## WORK ORDER
Pick each line containing the word "youtube" out of the data below.

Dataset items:
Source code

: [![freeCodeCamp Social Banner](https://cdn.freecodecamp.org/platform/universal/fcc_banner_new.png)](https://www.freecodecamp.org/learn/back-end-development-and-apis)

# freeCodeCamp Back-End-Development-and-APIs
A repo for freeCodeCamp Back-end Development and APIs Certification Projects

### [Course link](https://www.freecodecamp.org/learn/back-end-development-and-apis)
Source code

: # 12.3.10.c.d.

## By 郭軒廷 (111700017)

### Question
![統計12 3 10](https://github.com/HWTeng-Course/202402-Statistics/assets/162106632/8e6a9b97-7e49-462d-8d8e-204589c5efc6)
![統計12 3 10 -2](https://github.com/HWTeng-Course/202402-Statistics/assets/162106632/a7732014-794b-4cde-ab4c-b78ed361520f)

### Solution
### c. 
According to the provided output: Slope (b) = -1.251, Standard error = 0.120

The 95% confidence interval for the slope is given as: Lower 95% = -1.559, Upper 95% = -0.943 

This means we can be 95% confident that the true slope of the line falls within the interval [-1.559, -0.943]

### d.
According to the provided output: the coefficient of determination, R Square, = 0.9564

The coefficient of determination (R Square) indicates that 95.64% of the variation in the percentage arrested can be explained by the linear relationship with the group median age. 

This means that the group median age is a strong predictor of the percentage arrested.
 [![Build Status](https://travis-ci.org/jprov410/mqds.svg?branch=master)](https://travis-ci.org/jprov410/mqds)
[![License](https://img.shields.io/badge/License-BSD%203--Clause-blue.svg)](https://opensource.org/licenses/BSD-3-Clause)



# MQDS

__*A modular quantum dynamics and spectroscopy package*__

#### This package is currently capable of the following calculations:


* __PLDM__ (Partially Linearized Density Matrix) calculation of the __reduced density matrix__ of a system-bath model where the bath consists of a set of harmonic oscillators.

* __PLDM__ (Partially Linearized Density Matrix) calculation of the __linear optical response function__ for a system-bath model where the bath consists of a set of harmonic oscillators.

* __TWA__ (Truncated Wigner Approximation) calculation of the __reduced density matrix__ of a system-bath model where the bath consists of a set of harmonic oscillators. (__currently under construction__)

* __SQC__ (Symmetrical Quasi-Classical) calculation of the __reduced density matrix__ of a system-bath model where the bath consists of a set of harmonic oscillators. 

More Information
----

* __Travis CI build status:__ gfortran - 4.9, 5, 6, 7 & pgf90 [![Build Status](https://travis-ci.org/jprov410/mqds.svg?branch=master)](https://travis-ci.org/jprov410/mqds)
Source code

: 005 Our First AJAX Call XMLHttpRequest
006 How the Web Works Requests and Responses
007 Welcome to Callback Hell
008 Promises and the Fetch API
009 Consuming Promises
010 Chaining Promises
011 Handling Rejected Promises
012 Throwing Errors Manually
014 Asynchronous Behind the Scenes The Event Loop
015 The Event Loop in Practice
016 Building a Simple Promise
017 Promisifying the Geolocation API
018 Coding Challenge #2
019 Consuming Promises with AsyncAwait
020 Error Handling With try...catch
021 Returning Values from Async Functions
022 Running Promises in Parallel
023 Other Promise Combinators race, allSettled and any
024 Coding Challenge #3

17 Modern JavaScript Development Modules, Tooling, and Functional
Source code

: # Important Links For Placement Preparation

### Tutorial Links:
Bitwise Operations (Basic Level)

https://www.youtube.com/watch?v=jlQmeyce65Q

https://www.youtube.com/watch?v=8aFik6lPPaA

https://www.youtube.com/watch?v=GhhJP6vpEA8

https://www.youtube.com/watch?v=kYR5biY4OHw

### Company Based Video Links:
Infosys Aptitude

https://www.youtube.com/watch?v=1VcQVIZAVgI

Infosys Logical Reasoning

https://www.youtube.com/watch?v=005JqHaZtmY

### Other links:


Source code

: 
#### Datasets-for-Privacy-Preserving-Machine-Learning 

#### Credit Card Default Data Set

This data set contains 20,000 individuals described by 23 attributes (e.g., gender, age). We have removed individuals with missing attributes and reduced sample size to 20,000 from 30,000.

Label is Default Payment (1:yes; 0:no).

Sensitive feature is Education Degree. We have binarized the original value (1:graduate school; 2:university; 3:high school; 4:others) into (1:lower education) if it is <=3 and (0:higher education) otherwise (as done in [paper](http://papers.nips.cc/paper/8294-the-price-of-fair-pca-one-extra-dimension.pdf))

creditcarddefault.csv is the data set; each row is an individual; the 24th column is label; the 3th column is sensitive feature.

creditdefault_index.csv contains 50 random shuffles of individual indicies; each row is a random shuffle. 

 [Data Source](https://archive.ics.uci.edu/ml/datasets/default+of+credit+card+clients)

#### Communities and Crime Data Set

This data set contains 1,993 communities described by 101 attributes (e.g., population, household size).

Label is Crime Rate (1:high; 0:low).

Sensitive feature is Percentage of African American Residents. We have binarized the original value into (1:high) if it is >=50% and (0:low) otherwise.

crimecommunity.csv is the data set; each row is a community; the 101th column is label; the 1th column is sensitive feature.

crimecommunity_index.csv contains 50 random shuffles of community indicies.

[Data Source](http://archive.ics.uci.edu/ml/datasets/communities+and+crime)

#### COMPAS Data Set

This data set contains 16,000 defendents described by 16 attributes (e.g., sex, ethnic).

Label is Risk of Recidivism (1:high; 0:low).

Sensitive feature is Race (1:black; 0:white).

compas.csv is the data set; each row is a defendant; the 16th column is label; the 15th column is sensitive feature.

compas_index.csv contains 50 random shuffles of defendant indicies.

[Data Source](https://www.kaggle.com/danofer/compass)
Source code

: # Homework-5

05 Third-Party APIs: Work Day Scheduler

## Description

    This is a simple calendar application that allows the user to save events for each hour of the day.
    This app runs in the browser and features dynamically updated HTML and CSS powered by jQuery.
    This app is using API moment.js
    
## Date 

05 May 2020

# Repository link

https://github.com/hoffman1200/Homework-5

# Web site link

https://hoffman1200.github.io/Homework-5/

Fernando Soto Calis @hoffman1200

## WRITTEN RESPONSE
https://www.youtube.com/watch?v=jlQmeyce65Q
https://www.youtube.com/watch?v=8aFik6lPPaA
https://www.youtube.com/watch?v=GhhJP6vpEA8
https://www.youtube.com/watch?v=kYR5biY4OHw
https://www.youtube.com/watch?v=1VcQVIZAVgI
https://www.youtube.com/watch?v=005JqHaZtmY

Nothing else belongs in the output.